Como publicado, a imprensa perdeu a sala que ocupava no Câmara desde 1960. Foi transferida para outra no subsolo, sem janelas e longe do plenário. A sala antes destinada aos jornalistas que cobriam o trabalho de deputados e senadores se tornará o gabinete de Arthur Lira, o réu que virou presidente da Câmara com a bênção de Jair Silvério dos Reis Bolsonaro, braço do Centrão no Palácio do Planalto (como cantarolou o General Heleno quando era o General Heleno, “se gritar pega ladrão, não fica um, meu irmão”).
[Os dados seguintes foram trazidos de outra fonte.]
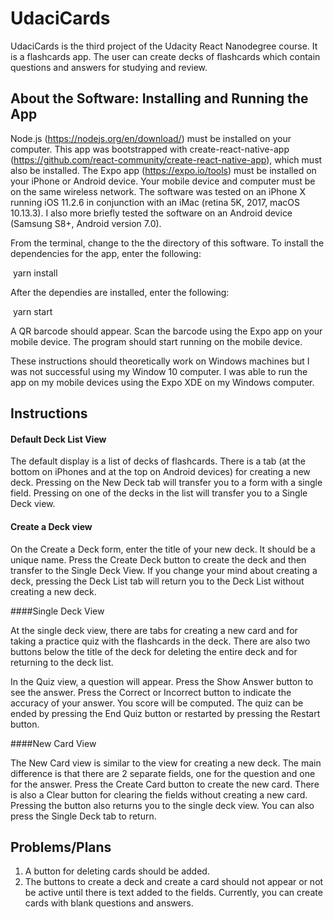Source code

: # UdaciCards

UdaciCards is the third project of the Udacity React Nanodegree course. It is a flashcards app. The user can create decks of flashcards which contain questions and answers for studying and review.

## About the Software: Installing and Running the App

Node.js (https://nodejs.org/en/download/) must be installed on your computer. This app was bootstrapped with create-react-native-app (https://github.com/react-community/create-react-native-app), which must also be installed. The Expo app (https://expo.io/tools) must be installed on your iPhone or Android device. Your mobile device and computer must be on the same wireless network. The software was tested on an iPhone X running iOS 11.2.6 in conjunction with an iMac (retina 5K, 2017, macOS 10.13.3). I also more briefly tested the software on an Android device (Samsung S8+, Android version 7.0).

From the terminal, change to the the directory of this software. To install the dependencies for the app, enter the following:

​	yarn install

After the dependies are installed, enter the following:

​	yarn start

A QR barcode should appear. Scan the barcode using the Expo app on your mobile device. The program should start running on the mobile device.

These instructions should theoretically work on Windows machines but I was not successful using my Window 10 computer. I was able to run the app on my mobile devices using the Expo XDE on  my Windows computer.

## Instructions

#### Default Deck List View

The default display is a list of decks of flashcards. There is a tab (at the bottom on iPhones and at the top on Android devices) for creating a new deck. Pressing on the New Deck tab will transfer you to a form with a single field. Pressing on one of the decks in the list will transfer you to a Single Deck view.

#### Create a Deck view

On the Create a Deck form, enter the title of your new deck. It should be a unique name. Press the Create Deck button to create the deck and then transfer to the Single Deck View.  If you change your mind about creating a deck, pressing the Deck List tab will return you to the Deck List without creating a new deck.

####Single Deck View

At the single deck view, there are tabs for creating a new card and for taking a practice quiz with the flashcards in the deck. There are also two buttons below the title of the deck for deleting the entire deck and for returning to the deck list.

In the Quiz view, a question will appear. Press the Show Answer button to see the answer. Press the Correct or Incorrect button to indicate the accuracy of your answer. You score will be computed. The quiz can be ended by pressing the End Quiz button or restarted by pressing the Restart button.

####New Card View

The New Card view is similar to the view for creating a new deck. The main difference is that there are 2 separate fields, one for the question and one for the answer. Press the Create Card button to create the new card. There is also a Clear button for clearing the fields without creating a new card. Pressing the button also returns you to the single deck view. You can also press the Single Deck tab to return. 

## Problems/Plans

1. A button for deleting cards should be added.
2. The buttons to create a deck and create a card should not appear or not be active until there is text added to the fields. Currently, you can create cards with blank questions and answers.
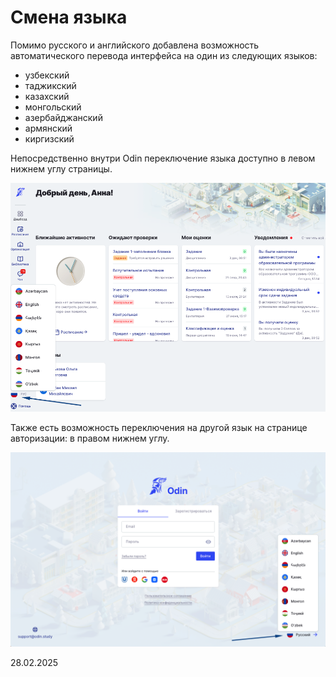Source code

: # Смена языка

Помимо русского и английского добавлена возможность автоматического перевода интерфейса на один из следующих языков:

* узбекский
* таджикский
* казахский
* монгольский
* азербайджанский
* армянский
* киргизский

Непосредственно внутри Odin переключение языка доступно в левом нижнем углу страницы.

![](<../../.gitbook/assets/image (356).png>)

Также есть возможность переключения на другой язык на странице авторизации: в правом нижнем углу.

![](<../../.gitbook/assets/image (357).png>)

28.02.2025
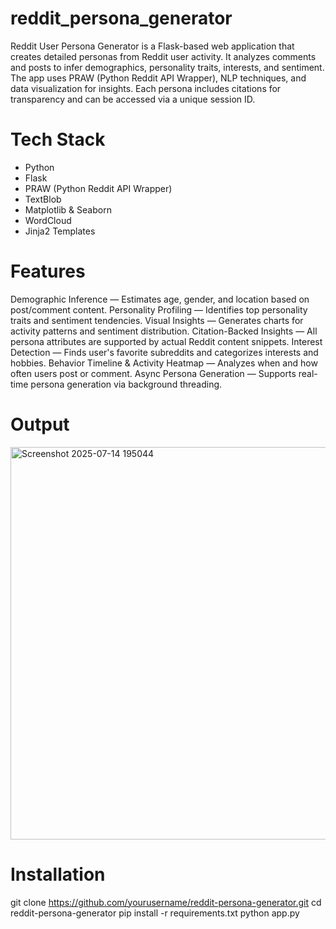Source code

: # reddit_persona_generator

Reddit User Persona Generator is a Flask-based web application that creates detailed personas from Reddit user activity.
It analyzes comments and posts to infer demographics, personality traits, interests, and sentiment.
The app uses PRAW (Python Reddit API Wrapper), NLP techniques, and data visualization for insights.
Each persona includes citations for transparency and can be accessed via a unique session ID.

# Tech Stack

- Python  
- Flask  
- PRAW (Python Reddit API Wrapper)  
- TextBlob  
- Matplotlib & Seaborn  
- WordCloud  
- Jinja2 Templates

# Features
 Demographic Inference — Estimates age, gender, and location based on post/comment content.
 Personality Profiling — Identifies top personality traits and sentiment tendencies.
 Visual Insights — Generates charts for activity patterns and sentiment distribution.
 Citation-Backed Insights — All persona attributes are supported by actual Reddit content snippets.
 Interest Detection — Finds user's favorite subreddits and categorizes interests and hobbies.
 Behavior Timeline & Activity Heatmap — Analyzes when and how often users post or comment.
 Async Persona Generation — Supports real-time persona generation via background threading.

# Output
<img width="799" height="628" alt="Screenshot 2025-07-14 195044" src="https://github.com/user-attachments/assets/d8713a63-f724-4b41-b0ba-46bd9a3afe5d" />

# Installation
git clone https://github.com/yourusername/reddit-persona-generator.git
cd reddit-persona-generator
pip install -r requirements.txt
python app.py


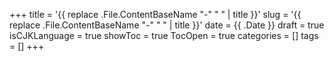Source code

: +++
title = '{{ replace .File.ContentBaseName "-" " " | title }}'
slug = '{{ replace .File.ContentBaseName "-" " " | title }}'
date = {{ .Date }}
draft = true
isCJKLanguage = true
showToc = true
TocOpen = true
categories = []
tags = []
+++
Esta é uma boa metáfora: jornalistas colocados numa sala no subsolo, sem janelas e longe do plenário. Metáfora do que fez boa parte da imprensa tradicional, com exceções nesse ou naquele ponto, desde a campanha de 2018. Quem a pôs na sala aviltante não foi Arthur Lira, mas ela própria. A imprensa tradicional começou a perder as janelas ao tentar deslegitimar a candidatura de Jair Bolsonaro e legitimar a do poste de um condenado por corrupção e lavagem de dinheiro e que tinha no prMarioograma de governo inicial controlar a imprensa e o Judiciário. Era tudo o que Bolsonaro queria: ter justificativa para atacar os jornais, colocando o noticiário verdadeiro no mesmo saco das fake news. O restante das janelas foi fechado quando a grande imprensa aderiu ao crime e publicou as mensagens roubadas da Lava Jato, com o cálculo de enfraquecer Bolsonaro por meio do ataque frontal ao então ministro Sergio Moro e libertar Lula, esse democrata que virá como Deus ex machina para nos salvar do sociopata.
O tiro saiu outra vez pela culatra, o que faz pensar que no Brasil a culatra é o caminho certo das balas, dado que elas quase sempre saem por ali, O maior beneficiado com os ataques a Moro foi Silvério dos Reis Bolsonaro, veja só, que nem se deu ao trabalho de fingir repulsa com a vergonha protagonizada ontem na Segunda Turma do STF — tribunal fiscalizado somente pela Crusoé. O mais recente traidor da Pátria provavelmente terá o adversário dos seus sonhos nas eleições de 2022, se nada ocorrer até lá: um PT absolvido.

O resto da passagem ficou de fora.